## Action item
Filter the entries for the word "chocolatey". Copy each line that has it.

===== Given entries

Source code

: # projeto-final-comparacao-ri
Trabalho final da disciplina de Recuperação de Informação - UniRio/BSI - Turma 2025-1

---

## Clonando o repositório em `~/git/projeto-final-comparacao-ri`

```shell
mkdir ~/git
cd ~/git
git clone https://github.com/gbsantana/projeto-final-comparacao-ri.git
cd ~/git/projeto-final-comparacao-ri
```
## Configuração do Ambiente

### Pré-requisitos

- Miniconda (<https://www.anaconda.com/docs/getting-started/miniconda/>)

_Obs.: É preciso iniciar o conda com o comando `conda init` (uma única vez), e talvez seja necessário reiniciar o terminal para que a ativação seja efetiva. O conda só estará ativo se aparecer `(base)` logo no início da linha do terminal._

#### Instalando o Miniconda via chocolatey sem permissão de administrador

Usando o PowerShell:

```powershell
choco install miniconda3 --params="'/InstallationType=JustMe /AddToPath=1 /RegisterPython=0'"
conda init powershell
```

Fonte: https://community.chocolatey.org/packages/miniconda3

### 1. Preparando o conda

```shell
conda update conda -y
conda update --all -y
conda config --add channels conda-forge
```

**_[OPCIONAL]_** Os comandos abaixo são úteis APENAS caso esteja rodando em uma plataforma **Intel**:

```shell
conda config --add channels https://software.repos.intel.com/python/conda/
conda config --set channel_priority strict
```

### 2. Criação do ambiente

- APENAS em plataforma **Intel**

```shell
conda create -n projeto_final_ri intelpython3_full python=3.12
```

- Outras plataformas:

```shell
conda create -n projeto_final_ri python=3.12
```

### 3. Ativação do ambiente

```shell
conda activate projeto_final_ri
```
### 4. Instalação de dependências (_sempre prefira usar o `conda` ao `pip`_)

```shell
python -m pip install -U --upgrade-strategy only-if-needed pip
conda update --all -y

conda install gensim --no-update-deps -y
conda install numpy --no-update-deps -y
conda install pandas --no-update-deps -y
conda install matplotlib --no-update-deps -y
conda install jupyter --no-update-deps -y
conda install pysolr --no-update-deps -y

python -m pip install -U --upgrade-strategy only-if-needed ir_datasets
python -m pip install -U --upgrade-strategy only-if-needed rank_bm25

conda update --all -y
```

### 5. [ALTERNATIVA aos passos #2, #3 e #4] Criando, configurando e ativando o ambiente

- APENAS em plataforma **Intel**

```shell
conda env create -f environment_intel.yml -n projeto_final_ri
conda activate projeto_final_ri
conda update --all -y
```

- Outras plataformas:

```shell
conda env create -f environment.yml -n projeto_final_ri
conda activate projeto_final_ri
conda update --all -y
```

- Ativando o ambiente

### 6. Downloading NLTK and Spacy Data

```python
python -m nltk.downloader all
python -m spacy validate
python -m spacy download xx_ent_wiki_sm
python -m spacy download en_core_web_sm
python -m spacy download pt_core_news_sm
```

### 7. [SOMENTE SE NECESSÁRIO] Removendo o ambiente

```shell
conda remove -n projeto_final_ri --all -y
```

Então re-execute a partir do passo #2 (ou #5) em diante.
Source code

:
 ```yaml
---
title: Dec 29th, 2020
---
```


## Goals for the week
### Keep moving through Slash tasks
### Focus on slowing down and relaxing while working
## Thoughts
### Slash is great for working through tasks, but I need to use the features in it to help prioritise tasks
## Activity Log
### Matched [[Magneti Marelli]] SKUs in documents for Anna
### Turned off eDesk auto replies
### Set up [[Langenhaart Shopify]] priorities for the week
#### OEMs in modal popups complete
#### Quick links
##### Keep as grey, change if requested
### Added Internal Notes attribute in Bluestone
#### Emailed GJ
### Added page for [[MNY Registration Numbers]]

==========
===== Given entries

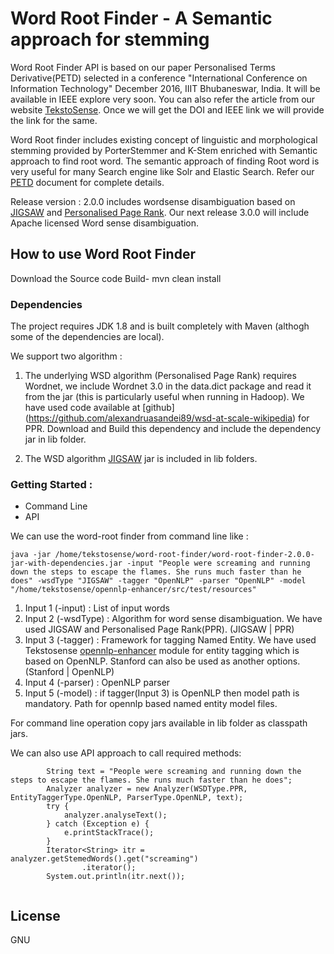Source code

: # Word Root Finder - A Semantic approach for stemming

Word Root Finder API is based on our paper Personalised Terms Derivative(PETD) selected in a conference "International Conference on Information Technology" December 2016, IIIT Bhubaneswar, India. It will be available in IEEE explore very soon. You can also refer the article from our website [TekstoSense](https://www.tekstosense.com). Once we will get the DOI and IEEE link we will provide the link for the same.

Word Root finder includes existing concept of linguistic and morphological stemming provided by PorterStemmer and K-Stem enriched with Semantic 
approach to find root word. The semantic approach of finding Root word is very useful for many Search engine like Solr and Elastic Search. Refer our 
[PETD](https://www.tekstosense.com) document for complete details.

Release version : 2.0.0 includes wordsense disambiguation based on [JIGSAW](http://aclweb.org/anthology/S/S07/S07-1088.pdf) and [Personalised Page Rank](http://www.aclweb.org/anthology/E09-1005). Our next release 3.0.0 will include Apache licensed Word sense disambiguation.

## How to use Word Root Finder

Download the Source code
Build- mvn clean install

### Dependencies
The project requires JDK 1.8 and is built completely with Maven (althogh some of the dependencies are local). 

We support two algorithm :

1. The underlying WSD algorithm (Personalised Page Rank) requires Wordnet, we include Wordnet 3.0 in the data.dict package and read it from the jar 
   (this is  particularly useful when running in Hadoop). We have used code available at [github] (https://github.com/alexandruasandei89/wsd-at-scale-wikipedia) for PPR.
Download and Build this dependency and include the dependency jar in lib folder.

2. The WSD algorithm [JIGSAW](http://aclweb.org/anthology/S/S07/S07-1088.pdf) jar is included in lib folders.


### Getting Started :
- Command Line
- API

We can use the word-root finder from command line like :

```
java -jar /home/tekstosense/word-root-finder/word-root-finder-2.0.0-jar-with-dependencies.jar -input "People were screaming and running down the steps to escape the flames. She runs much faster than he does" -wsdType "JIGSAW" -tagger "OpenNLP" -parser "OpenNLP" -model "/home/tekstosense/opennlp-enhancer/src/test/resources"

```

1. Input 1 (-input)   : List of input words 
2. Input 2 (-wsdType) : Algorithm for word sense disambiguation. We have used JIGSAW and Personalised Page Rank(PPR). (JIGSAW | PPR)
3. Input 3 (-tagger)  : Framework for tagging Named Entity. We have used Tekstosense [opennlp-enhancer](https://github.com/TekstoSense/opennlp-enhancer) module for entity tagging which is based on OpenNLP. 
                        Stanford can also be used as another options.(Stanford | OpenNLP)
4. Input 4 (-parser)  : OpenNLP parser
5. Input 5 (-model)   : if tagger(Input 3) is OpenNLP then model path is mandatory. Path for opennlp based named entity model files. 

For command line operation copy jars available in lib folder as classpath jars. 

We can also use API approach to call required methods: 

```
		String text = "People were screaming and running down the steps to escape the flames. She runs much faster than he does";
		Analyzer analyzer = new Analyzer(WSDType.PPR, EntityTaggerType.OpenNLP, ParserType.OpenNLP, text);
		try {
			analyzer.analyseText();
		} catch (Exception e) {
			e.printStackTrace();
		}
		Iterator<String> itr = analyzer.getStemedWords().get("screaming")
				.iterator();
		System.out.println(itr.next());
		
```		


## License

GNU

==========

## Reply
#### Instalando o Miniconda via chocolatey sem permissão de administrador
Fonte: https://community.chocolatey.org/packages/miniconda3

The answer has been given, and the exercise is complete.